Potter's resume is resplendent with awards, honors and exhibitions:
Potter's work generally focuses on the narrative of "America" and the ways in which a new frame of seeing can complicate those stories we've told ourselves about who we are. Her newest body of work, and that which she will continue to pursue with the Guggenheim Fellowship, is called Dark Waters. This work takes root in and around bodies of water with violent or ominous names. Examples include: Murder Creek, Deadman's Branch, and Bloody River, though there are many more. The landscape of the southeast is thick with such waters, their names seeming to reflect something fundamental to how this land was settled. Potter is photographing these waters and the people and landscapes that surround them. She is making visual what she sees to be a feedback loop between nature and myth, the way in which a threatening landscape primes a culture for violence, and how a violent culture relishes projecting threat onto a landscape.

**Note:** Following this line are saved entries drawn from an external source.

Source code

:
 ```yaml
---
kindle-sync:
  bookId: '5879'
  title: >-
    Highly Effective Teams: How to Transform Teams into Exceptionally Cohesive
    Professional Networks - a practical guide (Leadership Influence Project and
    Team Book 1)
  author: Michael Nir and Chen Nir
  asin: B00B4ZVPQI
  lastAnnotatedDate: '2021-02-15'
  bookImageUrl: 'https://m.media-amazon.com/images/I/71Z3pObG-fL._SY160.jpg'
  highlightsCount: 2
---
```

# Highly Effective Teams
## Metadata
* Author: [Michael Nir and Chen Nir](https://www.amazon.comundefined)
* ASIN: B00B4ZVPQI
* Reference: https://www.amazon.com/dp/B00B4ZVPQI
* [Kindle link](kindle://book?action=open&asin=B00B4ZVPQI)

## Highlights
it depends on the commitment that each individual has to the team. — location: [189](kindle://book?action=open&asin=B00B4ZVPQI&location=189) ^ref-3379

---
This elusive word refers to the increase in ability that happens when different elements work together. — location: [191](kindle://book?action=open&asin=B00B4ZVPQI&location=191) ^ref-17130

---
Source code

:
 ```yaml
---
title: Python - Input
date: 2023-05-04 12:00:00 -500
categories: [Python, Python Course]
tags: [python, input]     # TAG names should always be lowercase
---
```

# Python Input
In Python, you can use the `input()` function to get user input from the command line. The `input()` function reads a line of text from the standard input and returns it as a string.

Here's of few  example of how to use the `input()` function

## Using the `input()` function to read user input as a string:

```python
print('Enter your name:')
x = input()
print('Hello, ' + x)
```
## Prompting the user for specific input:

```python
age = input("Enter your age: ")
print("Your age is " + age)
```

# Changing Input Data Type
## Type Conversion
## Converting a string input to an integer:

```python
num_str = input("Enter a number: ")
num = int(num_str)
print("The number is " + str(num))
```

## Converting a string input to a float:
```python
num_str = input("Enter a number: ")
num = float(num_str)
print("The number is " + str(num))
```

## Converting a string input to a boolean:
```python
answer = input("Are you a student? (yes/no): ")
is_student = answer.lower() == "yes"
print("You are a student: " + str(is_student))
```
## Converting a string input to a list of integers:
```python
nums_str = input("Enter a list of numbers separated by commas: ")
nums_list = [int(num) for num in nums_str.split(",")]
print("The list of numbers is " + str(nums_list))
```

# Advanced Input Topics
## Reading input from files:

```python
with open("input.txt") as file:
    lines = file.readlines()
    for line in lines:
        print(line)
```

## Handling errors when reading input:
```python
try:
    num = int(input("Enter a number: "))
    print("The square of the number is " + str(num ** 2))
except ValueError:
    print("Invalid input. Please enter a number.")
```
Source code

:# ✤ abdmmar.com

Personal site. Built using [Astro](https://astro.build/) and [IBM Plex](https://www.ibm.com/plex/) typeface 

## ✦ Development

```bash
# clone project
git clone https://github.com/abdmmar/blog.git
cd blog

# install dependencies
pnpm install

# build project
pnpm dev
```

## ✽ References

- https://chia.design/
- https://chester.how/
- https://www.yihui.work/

Her work has shown nationally and internationally including at such galleries and institutions as Daniel Cooney Fine Art in New York City, Light Work in Syracuse, NY, the Georgia Museum of Art, and the Neuberger Museum of Art. Her work belongs in numerous public and private collections, including that of the Georgia Museum of Art, Light Work, and 601 Artspace in New York City. Potter was selected as Artist in Residence at Light Work in 2014, and her work has been recognized with nominations to the MACK First Book Award, as well as the Shortlist to the 2016 Kassel Book Prize.
One of the most prestigious and generous arts awards, a Guggenheim Fellowship is a fantastic accelerant to careers in creativity and we look forward to learning how Potter uses the Fellowship to generate interesting new work. Congratulations and best of luck.